"Игорь Чиннов. Собрание сочинений: В 2 т. Т.1: Стихотворения " - читать интересную книгу автора

У Паниных И.В. познакомился с молодым поэтом и заинтересованно,
переходя от одного стихотворения к другому, рассказывал ему, что у того
хорошо, а что плохо. Вообще во всем, а в поэзии особенно, И.В. искал прежде
всего хорошее. И находил. Он считал, что сейчас очень много хороших поэтов.

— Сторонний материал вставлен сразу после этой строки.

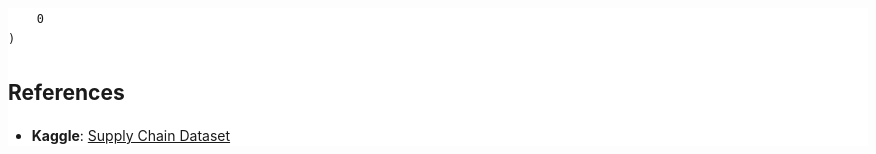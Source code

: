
 ```
    0
)
```

## References
- **Kaggle**: [Supply Chain Dataset]([https://www.kaggle.com/datasets/shashwatwork/dataco-smart-supply-chain-for-big-data-analysis?select=DataCoSupplyChainDataset.csv])  
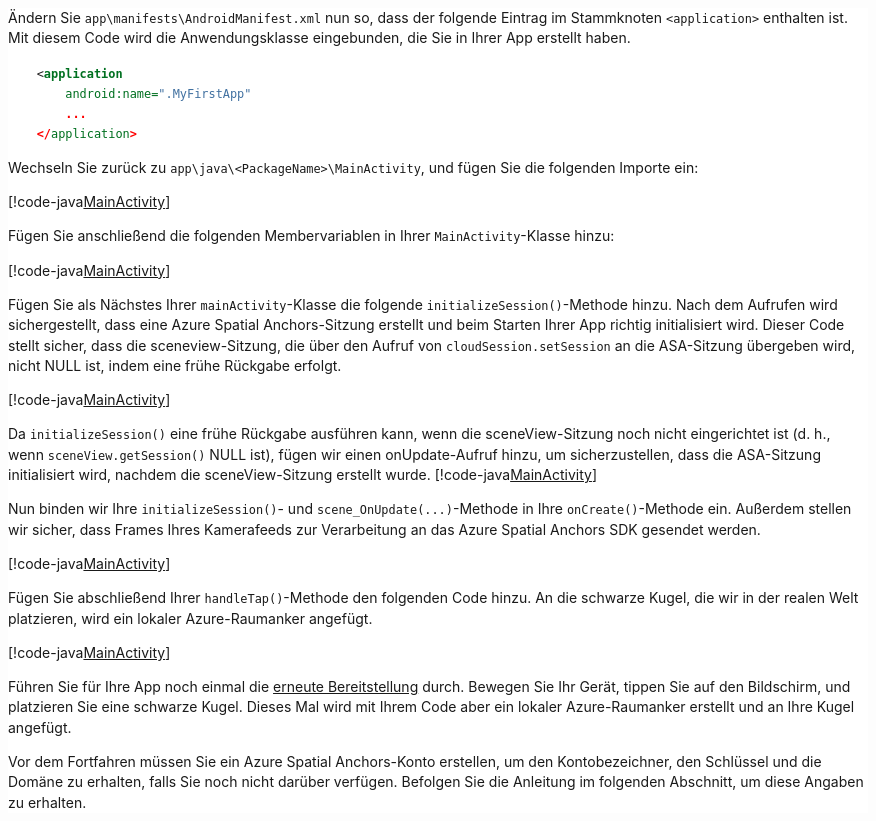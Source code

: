 Ändern Sie `app\manifests\AndroidManifest.xml` nun so, dass der folgende Eintrag im Stammknoten `<application>` enthalten ist. Mit diesem Code wird die Anwendungsklasse eingebunden, die Sie in Ihrer App erstellt haben.

```xml
    <application
        android:name=".MyFirstApp"
        ...
    </application>
```

Wechseln Sie zurück zu `app\java\<PackageName>\MainActivity`, und fügen Sie die folgenden Importe ein:

[!code-java[MainActivity](../../../includes/spatial-anchors-new-android-app-finished.md?range=17,16,18,24,26,35,36,38&highlight=2-8)]

Fügen Sie anschließend die folgenden Membervariablen in Ihrer `MainActivity`-Klasse hinzu:

[!code-java[MainActivity](../../../includes/spatial-anchors-new-android-app-finished.md?range=52-56&highlight=3-5)]

Fügen Sie als Nächstes Ihrer `mainActivity`-Klasse die folgende `initializeSession()`-Methode hinzu. Nach dem Aufrufen wird sichergestellt, dass eine Azure Spatial Anchors-Sitzung erstellt und beim Starten Ihrer App richtig initialisiert wird. Dieser Code stellt sicher, dass die sceneview-Sitzung, die über den Aufruf von `cloudSession.setSession` an die ASA-Sitzung übergeben wird, nicht NULL ist, indem eine frühe Rückgabe erfolgt.

[!code-java[MainActivity](../../../includes/spatial-anchors-new-android-app-finished.md?range=92-107,155)]

Da `initializeSession()` eine frühe Rückgabe ausführen kann, wenn die sceneView-Sitzung noch nicht eingerichtet ist (d. h., wenn `sceneView.getSession()` NULL ist), fügen wir einen onUpdate-Aufruf hinzu, um sicherzustellen, dass die ASA-Sitzung initialisiert wird, nachdem die sceneView-Sitzung erstellt wurde.
[!code-java[MainActivity](../../../includes/spatial-anchors-new-android-app-finished.md?name=scene_OnUpdate)]

Nun binden wir Ihre `initializeSession()`- und `scene_OnUpdate(...)`-Methode in Ihre `onCreate()`-Methode ein. Außerdem stellen wir sicher, dass Frames Ihres Kamerafeeds zur Verarbeitung an das Azure Spatial Anchors SDK gesendet werden.

[!code-java[MainActivity](../../../includes/spatial-anchors-new-android-app-finished.md?range=63-80&highlight=9-17)]

Fügen Sie abschließend Ihrer `handleTap()`-Methode den folgenden Code hinzu. An die schwarze Kugel, die wir in der realen Welt platzieren, wird ein lokaler Azure-Raumanker angefügt.

[!code-java[MainActivity](../../../includes/spatial-anchors-new-android-app-finished.md?range=159-167,179-192,209&highlight=12-13)]

Führen Sie für Ihre App noch einmal die [erneute Bereitstellung](#trying-it-out) durch. Bewegen Sie Ihr Gerät, tippen Sie auf den Bildschirm, und platzieren Sie eine schwarze Kugel. Dieses Mal wird mit Ihrem Code aber ein lokaler Azure-Raumanker erstellt und an Ihre Kugel angefügt.

Vor dem Fortfahren müssen Sie ein Azure Spatial Anchors-Konto erstellen, um den Kontobezeichner, den Schlüssel und die Domäne zu erhalten, falls Sie noch nicht darüber verfügen. Befolgen Sie die Anleitung im folgenden Abschnitt, um diese Angaben zu erhalten.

И недоумевал - о каком упадке литературы речь. Но уж если ему приходилось
признать, что стихи плохи, он расстраивался, даже возмущался, как будто этот
неумелый поэт оскорбил его лично. Мне, конечно, было интересно узнать его
мнение об эмигрантских поэтах, которых он знал. О тех, кто ему не нравился,
приходилось спрашивать не раз, и он делал вид, что вопроса не слышит.
Наконец, уступая моей настойчивости, говорил, например: "Не поэт, а г...".
Или: "Поэт, так называемый". Но зато о тех, кого ценил, говорил охотно, с
удовольствием декламировал их стихи: Георгия Иванова ("Я до сих пор помню,
как Иванов это читал: "И Лермонтов выходит на дорогу...""), Ирину Одоевцеву
(поражаясь простоте, разговорности ее манеры), Владимира Смоленского (его
"Стансы" каждый раз доводили И.В. почти до слез. "Это и обо мне", - говорил
он), Ходасевича (и добавлял, что Адамович зря его недооценивал), Анну
Присманову ("Аня-Рыбка. Так она подписывалась в письмах ко мне. Рисовала
рыбку"). В числе качеств мне в И.В. непонятных (и по сей день) - его
отношение к Пушкину. Ни разу ни в ком я не видела столь искреннего
восхищения нашим великим поэтом. Когда И.В. говорил о Пушкине, было такое
впечатление, что Александр Сергеевич - его ближайший друг, которого он
потерял только вчера и до сих пор о нем плачет. То, что даже такой поэт
умер, - было для И.В. примером величайшей несправедливости и настоящей
утратой, в том числе личной.
Как-то к нам в гости зашли Ведьмины. Муж и жена. Они потом много раз
всех нас фотографировали - И.В. любил сниматься. ("На память".) Борис
Викторович - строитель, фотограф, почти ровесник И.В. - оказался большим
любителем и знатоком поэзии. Он читал нам стихи Анатолия Штейгера, и Чиннов
был просто поражен: "В Советской России мне читают поэта "парижской ноты"!"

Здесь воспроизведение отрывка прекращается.